I did. As soon as all the passengers had been lifted by hospitalmen to the pier and onto stretchers, the chief backed the P-boat away from the landing and headed back out into the harbor. I saw to it that the stretcher cases were attended to, and that the dead were moved away from the survivors. I could hear sirens going all over the shipyard. There were many fires blazing on this side of the harbor as well. The first thing every wounded man wanted was water, which was in short supply in the noisy chaos around me. I, myself, was desperately thirsty. Then one of the base fire trucks showed up, covered in soot and with bullet holes in the cab doors. Three firemen got out and rigged a 2.5-inch hose down to the triage station. One of the firemen cracked open the nozzle, allowing all the triage medical personnel to wash their hands and faces for the first time. The cries for water from the dozens of stretcher cases became louder.
I noticed a trash skip nearby that had a case of empty Coke bottles in it. I gathered up six of them, got in line for the nozzle, rinsed them out, and then filled all six. I went back to the ever-growing triage line and began offering sips of water to as many of the wounded as possible. I’d gone through five of the six bottles when a nurse yelled at me to knock it off, pointing out that the water could kill patients with abdominal wounds. There was an audible groan from the crowd of wounded, but I did as I was told. Ensigns did not argue with Navy nurses.

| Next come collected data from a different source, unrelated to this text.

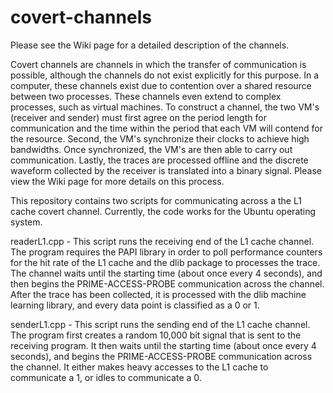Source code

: covert-channels
===============

Please see the Wiki page for a detailed description of the channels.

Covert channels are channels in which the transfer of communication is possible, although the channels do not exist explicitly for this purpose. In a computer, these channels exist due to contention over a shared resource between two processes. These channels even extend to complex processes, such as virtual machines. To construct a channel, the two VM's (receiver and sender) must first agree on the period length for communication and the time within the period that each VM will contend for the resource. Second, the VM's synchronize their clocks to achieve high bandwidths. Once synchronized, the VM's are then able to carry out communication. Lastly, the traces are processed offline and the discrete waveform collected by the receiver is translated into a binary signal. Please view the Wiki page for more details on this process.

This repository contains two scripts for communicating across a the L1 cache covert channel. Currently, the code works for the Ubuntu operating system. 

readerL1.cpp - This script runs the receiving end of the L1 cache channel. The program requires the PAPI library in order to poll performance counters for the hit rate of the L1 cache and the dlib package to processes the trace. The channel waits until the starting time (about once every 4 seconds), and then begins the PRIME-ACCESS-PROBE communication across the channel. After the trace has been collected, it is processed with the dlib machine learning library, and every data point is classified as a 0 or 1. 

senderL1.cpp - This script runs the sending end of the L1 cache channel. The program first creates a random 10,000 bit signal that is sent to the receiving program. It then waits until the starting time (about once every 4 seconds), and begins the PRIME-ACCESS-PROBE communication across the channel. It either makes heavy accesses to the L1 cache to communicate a 1, or idles to communicate a 0.
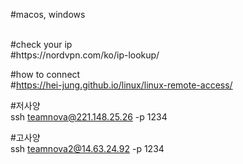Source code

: #macos, windows

<br>
#check your ip
<br>
#https://nordvpn.com/ko/ip-lookup/

#how to connect
<br>
#https://hei-jung.github.io/linux/linux-remote-access/

#저사양
<br>
ssh teamnova@221.148.25.26 -p 1234

#고사양
<br>
ssh teamnova2@14.63.24.92 -p 1234
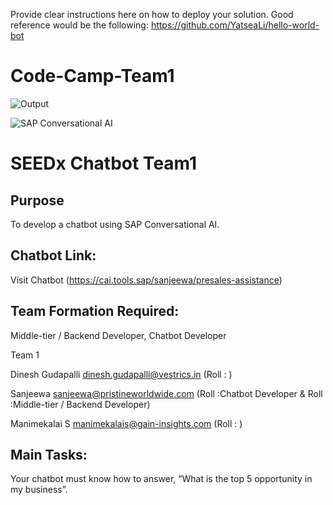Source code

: Provide clear instructions here on how to deploy your solution.
Good reference would be the following:
https://github.com/YatseaLi/hello-world-bot

# Code-Camp-Team1

![Output](https://github.com/SEEDx-Catalyst/Code-Camp/blob/master/sprint-01-chatbot/team-01/presales-assistance-bot/presales-assistance-bot%20v1.gif)


![SAP Conversational AI](https://i.imgur.com/mKxXnBu.png)

# SEEDx Chatbot Team1

## Purpose
To develop a chatbot using SAP Conversational AI.

## Chatbot Link: 
 Visit Chatbot (https://cai.tools.sap/sanjeewa/presales-assistance)

## Team Formation Required: 
Middle-tier / Backend Developer, Chatbot Developer

Team 1		

Dinesh Gudapalli	dinesh.gudapalli@vestrics.in (Roll : )

Sanjeewa	sanjeewa@pristineworldwide.com (Roll :Chatbot Developer & Roll :Middle-tier / Backend Developer)

Manimekalai S manimekalais@gain-insights.com (Roll : )


## Main Tasks: 
Your chatbot must know how to answer, “What is the top 5 opportunity in my business”.





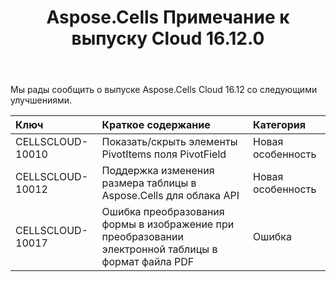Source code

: ﻿---
title: Aspose.Cells Примечание к выпуску Cloud 16.12.0
second_title: Aspose.Cells Cloud Documen
type: docs
url: /ru/aspose-cells-cloud-16-12-release-notes/
aliases: [/aspose-cells-for-cloud-16-12-release-notes/]
description: Aspose.Cells Облако поддерживает Excel для создания, преобразования, слияния, разделения, защиты, операций с внутренними объектами и т. д.
weight: 10
---
Мы рады сообщить о выпуске Aspose.Cells Cloud 16.12 со следующими улучшениями.

|**Ключ** |**Краткое содержание** |**Категория** |
|:- |:- |:- |
|CELLSCLOUD-10010 | Показать/скрыть элементы PivotItems поля PivotField| Новая особенность|
|CELLSCLOUD-10012 |Поддержка изменения размера таблицы в Aspose.Cells для облака API| Новая особенность|
|CELLSCLOUD-10017 | Ошибка преобразования формы в изображение при преобразовании электронной таблицы в формат файла PDF| Ошибка|

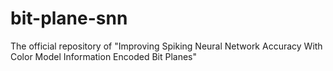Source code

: # bit-plane-snn
The official repository of "Improving Spiking Neural Network Accuracy With Color Model Information Encoded Bit Planes"
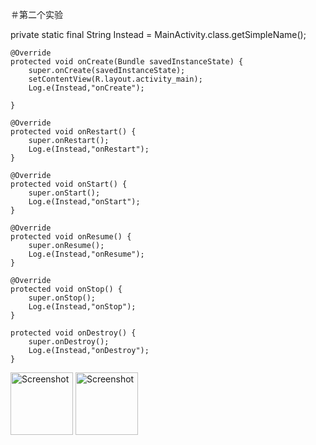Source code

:＃第二个实验

private static final String Instead = MainActivity.class.getSimpleName();

    @Override
    protected void onCreate(Bundle savedInstanceState) {
        super.onCreate(savedInstanceState);
        setContentView(R.layout.activity_main);
        Log.e(Instead,"onCreate");

    }

    @Override
    protected void onRestart() {
        super.onRestart();
        Log.e(Instead,"onRestart");
    }

    @Override
    protected void onStart() {
        super.onStart();
        Log.e(Instead,"onStart");
    }

    @Override
    protected void onResume() {
        super.onResume();
        Log.e(Instead,"onResume");
    }

    @Override
    protected void onStop() {
        super.onStop();
        Log.e(Instead,"onStop");
    }

    protected void onDestroy() {
        super.onDestroy();
        Log.e(Instead,"onDestroy");
    }
<img src="https://github.com/lintao2018/lab2/blob/master/images/1.png" height="100" alt="Screenshot"/>

<img src="https://github.com/lintao2018/lab2/blob/master/images/2.png" height="100" alt="Screenshot"/>
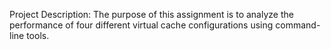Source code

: Project Description:
The purpose of this assignment is to analyze the performance of four different virtual cache configurations using command-line tools.
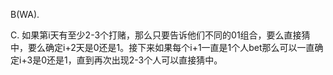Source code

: B(WA).

C. 如果第i天有至少2-3个打赌，那么只要告诉他们不同的01组合，要么直接猜中，要么确定i+2天是0还是1。接下来如果每个i+1一直是1个人bet那么可以一直确定i+3是0还是1，直到再次出现2-3个人可以直接猜中。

I drank the last bottle myself and then sat down on one of the bollards lining the big Ten-Ten dry dock. Across the shattered harbor there were huge oil fires and even bigger clouds of intensely black smoke flickering with boiling red flames. The tops of some of the stricken battleships would be visible for a few moments before being enveloped again, swallowed up by their own funeral pyres. I looked for the Oklahoma but was unable to make her out, only then remembering she’d capsized. There was now an even longer line of boats waiting at the landing. The air along the waterfront stank of burnt oil and blood.
I decided to get out of there. I’d survived. I’d helped, as best I could, and I’d been yelled at anyway. Now it was time to find my seabag and the Big E.